Need some help scraping a website

mitchell · 19 September 2020 15:41

I managed to scrap a simple website as test and got the correct data back.

But I am trying scrap the “out of stock” notice on here:
https://www.nvidia.com/en-gb/shop/geforce/?page=1&limit=9&locale=en-gb

So I can make an automation for when it changes.

I can’t seem to find the correct CSS selector I’ve tried for a few hours and it always comes back “empty” in node red

ristomatti · 19 September 2020 17:58

I would assume when it says "out of stock" the product won't come back in stock anymore as there's also products with a "notify me" button. But the "out of stock" seems quite simple as its just text. Grab the closest surrounding HTML element which has a class or id defined and then search for the text from its innerHTML.

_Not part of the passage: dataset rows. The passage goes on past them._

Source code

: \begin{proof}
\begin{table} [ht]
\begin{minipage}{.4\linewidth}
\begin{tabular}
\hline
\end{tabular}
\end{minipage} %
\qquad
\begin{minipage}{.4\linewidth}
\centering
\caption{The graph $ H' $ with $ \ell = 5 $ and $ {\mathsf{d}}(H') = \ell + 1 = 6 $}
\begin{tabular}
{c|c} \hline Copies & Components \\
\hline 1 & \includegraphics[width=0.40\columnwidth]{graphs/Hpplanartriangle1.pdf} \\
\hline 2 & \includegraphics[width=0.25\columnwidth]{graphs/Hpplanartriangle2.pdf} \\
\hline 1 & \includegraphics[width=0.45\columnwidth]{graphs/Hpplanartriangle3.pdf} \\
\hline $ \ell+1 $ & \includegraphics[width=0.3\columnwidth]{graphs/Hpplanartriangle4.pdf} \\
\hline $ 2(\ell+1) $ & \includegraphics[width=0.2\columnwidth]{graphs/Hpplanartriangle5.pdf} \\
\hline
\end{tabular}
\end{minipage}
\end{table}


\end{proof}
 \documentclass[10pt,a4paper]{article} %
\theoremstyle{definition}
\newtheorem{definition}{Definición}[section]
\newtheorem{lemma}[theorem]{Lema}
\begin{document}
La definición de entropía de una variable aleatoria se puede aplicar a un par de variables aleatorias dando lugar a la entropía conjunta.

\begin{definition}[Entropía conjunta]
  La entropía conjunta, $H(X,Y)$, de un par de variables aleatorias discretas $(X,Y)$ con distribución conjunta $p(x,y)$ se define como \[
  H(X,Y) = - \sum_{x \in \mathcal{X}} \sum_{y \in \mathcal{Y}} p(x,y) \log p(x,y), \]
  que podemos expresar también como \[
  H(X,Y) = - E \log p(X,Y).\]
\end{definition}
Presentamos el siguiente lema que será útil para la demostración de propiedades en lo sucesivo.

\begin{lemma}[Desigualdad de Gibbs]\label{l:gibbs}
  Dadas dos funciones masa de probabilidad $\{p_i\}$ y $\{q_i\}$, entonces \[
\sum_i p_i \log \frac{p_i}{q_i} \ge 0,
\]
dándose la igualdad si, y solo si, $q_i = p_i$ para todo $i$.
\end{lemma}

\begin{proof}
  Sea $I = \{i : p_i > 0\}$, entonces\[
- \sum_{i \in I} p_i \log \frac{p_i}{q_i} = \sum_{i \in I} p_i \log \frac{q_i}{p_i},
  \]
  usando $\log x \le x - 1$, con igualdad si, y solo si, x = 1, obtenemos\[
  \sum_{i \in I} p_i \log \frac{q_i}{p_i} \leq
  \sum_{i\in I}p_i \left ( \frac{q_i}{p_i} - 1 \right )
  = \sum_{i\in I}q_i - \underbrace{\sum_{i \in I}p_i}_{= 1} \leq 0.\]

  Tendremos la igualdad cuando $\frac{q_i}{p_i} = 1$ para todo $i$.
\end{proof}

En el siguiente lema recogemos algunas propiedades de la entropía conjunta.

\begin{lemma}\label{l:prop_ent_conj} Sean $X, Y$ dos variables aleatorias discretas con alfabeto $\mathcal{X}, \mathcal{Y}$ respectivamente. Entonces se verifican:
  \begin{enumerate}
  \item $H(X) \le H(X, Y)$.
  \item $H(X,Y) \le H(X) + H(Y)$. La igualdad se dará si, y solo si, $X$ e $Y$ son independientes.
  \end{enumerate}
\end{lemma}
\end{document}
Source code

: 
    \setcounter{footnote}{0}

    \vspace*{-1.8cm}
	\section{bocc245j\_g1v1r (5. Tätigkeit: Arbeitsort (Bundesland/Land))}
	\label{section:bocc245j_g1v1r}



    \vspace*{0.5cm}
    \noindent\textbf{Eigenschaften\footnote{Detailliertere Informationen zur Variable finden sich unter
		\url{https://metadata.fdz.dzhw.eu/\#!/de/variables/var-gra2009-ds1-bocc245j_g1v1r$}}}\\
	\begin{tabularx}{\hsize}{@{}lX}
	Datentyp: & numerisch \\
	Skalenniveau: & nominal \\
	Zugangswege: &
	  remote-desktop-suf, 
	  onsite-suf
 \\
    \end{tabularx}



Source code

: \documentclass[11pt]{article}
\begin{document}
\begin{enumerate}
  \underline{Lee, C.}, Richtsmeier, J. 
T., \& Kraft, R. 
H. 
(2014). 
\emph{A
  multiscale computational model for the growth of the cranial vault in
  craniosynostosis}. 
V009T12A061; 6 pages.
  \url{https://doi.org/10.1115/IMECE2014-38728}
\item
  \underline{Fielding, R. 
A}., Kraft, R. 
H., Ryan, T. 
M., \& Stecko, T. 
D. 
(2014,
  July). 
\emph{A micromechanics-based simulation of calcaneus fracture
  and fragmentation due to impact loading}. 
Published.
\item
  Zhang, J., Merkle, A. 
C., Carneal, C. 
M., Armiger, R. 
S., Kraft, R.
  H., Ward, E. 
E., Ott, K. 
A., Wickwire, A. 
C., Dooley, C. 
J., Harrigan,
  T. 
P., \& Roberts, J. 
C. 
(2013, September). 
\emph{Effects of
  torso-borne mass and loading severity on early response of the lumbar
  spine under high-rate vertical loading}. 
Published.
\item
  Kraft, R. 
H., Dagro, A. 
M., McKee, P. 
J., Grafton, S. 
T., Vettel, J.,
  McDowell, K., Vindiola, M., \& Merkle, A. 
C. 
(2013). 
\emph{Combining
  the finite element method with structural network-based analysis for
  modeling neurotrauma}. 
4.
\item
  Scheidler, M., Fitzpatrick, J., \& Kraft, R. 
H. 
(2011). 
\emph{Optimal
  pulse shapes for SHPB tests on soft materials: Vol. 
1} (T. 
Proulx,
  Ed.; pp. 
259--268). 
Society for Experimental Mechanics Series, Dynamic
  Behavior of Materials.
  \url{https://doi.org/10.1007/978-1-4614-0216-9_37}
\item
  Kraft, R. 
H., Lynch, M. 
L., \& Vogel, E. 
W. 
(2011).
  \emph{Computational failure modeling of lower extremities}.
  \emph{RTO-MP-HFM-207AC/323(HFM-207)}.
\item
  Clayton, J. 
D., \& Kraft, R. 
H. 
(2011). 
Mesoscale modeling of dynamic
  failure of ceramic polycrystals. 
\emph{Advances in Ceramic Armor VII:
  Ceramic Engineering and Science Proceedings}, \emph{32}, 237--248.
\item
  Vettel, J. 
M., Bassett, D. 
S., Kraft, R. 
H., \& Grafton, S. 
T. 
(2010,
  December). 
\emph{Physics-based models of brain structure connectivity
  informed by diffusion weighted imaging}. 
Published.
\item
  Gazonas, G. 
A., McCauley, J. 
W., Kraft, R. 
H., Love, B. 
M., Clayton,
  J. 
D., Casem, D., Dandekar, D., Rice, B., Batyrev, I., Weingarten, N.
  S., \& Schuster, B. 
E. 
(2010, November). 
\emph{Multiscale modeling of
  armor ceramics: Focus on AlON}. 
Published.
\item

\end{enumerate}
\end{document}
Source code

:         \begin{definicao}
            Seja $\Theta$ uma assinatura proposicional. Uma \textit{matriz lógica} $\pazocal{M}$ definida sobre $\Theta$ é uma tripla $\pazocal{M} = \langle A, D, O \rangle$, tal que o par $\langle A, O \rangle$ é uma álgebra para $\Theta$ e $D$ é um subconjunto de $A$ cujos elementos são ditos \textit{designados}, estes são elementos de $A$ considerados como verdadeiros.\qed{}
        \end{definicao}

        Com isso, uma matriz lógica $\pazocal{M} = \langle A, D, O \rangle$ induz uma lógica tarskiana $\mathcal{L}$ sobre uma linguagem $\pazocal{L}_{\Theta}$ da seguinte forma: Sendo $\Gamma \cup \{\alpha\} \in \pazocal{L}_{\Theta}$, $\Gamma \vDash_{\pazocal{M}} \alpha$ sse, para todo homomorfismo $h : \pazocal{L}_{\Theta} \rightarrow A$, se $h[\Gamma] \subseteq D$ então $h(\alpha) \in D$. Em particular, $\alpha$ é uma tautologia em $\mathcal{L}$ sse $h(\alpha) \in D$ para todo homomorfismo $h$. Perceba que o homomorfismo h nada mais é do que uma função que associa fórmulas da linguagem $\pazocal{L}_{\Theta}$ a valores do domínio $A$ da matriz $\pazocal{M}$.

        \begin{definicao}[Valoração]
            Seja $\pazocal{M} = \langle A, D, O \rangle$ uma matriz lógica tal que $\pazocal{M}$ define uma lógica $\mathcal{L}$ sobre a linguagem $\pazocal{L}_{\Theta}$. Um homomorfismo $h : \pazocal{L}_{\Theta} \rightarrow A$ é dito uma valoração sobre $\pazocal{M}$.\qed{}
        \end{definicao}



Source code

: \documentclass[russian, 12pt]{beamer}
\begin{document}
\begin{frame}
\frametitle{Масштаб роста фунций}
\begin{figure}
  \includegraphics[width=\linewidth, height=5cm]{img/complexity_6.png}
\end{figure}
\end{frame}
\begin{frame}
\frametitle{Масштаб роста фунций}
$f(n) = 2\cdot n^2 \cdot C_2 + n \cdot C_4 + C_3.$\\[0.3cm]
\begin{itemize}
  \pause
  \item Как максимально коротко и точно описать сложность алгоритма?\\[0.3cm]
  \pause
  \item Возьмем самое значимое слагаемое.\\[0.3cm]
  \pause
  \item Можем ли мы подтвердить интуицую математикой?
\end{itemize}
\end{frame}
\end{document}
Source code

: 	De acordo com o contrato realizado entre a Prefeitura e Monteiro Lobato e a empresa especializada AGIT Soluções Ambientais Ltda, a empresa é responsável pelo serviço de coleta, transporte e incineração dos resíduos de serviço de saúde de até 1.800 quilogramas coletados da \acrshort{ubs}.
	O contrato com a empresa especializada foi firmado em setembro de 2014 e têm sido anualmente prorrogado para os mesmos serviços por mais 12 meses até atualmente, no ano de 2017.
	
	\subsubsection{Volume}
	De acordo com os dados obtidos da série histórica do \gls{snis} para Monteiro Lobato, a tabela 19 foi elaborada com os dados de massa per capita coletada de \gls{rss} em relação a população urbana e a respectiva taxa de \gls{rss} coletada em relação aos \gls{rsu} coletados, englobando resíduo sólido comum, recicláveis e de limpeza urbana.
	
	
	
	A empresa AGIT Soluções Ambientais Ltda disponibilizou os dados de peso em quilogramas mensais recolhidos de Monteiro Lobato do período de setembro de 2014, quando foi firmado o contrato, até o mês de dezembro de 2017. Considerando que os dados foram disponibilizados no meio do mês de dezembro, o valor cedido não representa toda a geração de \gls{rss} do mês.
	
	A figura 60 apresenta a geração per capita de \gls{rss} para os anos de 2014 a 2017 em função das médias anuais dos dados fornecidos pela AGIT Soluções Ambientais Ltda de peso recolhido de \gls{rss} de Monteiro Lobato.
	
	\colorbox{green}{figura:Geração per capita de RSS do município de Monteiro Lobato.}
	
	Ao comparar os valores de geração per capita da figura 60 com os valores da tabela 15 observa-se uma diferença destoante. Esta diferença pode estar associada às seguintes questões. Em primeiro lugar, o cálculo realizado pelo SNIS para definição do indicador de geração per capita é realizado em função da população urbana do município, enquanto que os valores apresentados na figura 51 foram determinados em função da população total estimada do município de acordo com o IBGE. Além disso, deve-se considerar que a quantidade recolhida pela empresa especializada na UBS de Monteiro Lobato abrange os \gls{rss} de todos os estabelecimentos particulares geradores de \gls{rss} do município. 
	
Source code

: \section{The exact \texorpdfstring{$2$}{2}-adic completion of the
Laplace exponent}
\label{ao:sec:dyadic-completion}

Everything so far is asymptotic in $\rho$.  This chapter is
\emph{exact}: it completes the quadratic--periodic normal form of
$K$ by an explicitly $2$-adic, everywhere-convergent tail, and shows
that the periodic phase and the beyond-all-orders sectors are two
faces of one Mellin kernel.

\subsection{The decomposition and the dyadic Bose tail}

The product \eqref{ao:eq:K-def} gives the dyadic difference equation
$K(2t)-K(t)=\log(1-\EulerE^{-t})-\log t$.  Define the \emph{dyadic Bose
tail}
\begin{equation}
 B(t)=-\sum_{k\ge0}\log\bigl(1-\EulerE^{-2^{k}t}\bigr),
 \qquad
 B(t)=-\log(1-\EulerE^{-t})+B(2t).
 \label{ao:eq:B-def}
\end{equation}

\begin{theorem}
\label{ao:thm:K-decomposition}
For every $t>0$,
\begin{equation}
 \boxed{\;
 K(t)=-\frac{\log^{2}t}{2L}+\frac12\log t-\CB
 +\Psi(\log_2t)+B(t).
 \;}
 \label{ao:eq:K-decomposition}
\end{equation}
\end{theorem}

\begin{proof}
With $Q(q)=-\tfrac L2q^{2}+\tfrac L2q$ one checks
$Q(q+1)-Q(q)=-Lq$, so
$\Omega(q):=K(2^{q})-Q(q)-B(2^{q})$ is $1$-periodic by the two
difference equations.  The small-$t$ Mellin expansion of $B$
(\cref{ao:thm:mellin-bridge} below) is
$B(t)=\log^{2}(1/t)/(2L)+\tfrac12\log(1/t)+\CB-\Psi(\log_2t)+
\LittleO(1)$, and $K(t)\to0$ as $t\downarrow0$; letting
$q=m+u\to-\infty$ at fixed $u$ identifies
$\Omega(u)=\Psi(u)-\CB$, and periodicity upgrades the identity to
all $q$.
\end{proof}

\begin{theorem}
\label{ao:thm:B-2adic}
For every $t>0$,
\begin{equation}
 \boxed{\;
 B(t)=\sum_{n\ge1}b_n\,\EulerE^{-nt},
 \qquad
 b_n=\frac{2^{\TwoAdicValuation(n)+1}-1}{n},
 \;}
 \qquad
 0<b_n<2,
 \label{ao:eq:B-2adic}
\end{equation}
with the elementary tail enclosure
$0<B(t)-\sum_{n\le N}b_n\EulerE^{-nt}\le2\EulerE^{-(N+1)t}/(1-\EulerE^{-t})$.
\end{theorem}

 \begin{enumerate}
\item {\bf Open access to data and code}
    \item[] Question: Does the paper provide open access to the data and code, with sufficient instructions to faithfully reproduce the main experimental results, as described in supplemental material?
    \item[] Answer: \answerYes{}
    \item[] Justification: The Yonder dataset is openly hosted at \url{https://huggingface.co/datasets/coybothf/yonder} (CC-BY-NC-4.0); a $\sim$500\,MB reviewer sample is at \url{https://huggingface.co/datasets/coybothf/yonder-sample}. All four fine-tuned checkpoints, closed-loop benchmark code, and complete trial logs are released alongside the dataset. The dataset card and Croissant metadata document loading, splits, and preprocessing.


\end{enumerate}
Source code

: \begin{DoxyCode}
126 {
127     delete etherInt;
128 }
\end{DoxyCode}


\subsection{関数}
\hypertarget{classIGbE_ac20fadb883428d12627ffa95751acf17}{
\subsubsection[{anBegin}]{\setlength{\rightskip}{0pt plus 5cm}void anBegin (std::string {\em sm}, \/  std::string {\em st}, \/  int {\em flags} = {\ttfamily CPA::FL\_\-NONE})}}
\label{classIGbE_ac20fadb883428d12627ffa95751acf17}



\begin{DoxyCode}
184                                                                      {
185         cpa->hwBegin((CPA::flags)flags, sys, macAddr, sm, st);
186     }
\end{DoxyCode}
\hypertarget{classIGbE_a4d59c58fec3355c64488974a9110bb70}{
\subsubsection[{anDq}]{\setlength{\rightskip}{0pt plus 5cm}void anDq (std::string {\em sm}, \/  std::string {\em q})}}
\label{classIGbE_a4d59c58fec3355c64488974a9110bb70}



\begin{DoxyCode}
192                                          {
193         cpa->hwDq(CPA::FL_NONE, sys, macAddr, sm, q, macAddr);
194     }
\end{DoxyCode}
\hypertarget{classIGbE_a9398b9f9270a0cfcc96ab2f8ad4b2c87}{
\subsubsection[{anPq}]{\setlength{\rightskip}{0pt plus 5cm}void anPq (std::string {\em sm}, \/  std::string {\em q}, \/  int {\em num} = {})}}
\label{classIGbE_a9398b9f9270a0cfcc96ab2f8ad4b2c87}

This is just guesswork though as you did not mention what node/tool/library are you using for the scraping.

mitchell · 20 September 2020 08:32

Sorry here is the flow i am using http request, html node with .buy-col-xl div.buy as the sector and outputting to debug node, it comes back up "emptyT

[{"id":"4dc4a1b1.5df1e","type":"tab","label":"Flow 3","disabled":false,"info":""},{"id":"409600d1.4c79f","type":"inject","z":"4dc4a1b1.5df1e","name":"make request","topic":"","payload":"","payloadType":"date","repeat":"","crontab":"","once":false,"x":110,"y":40,"wires":[["5feb553a.b2b6ac"]]},{"id":"5feb553a.b2b6ac","type":"http request","z":"4dc4a1b1.5df1e","name":"","method":"GET","ret":"txt","paytoqs":false,"url":"https://www.nvidia.com/en-gb/shop/geforce/?page=1&limit=9&locale=en-gb","tls":"","persist":false,"proxy":"","authType":"","x":270,"y":40,"wires":[["4ea876f3.e174c8"]]},{"id":"68db36ef.e3fe18","type":"debug","z":"4dc4a1b1.5df1e","name":"","active":true,"tosidebar":true,"console":false,"tostatus":false,"complete":"payload","targetType":"msg","x":650,"y":40,"wires":[]},{"id":"4ea876f3.e174c8","type":"html","z":"4dc4a1b1.5df1e","name":"","property":"","outproperty":"","tag":".buy-col-xl div.buy","ret":"attr","as":"single","x":470,"y":40,"wires":[["68db36ef.e3fe18"]]}]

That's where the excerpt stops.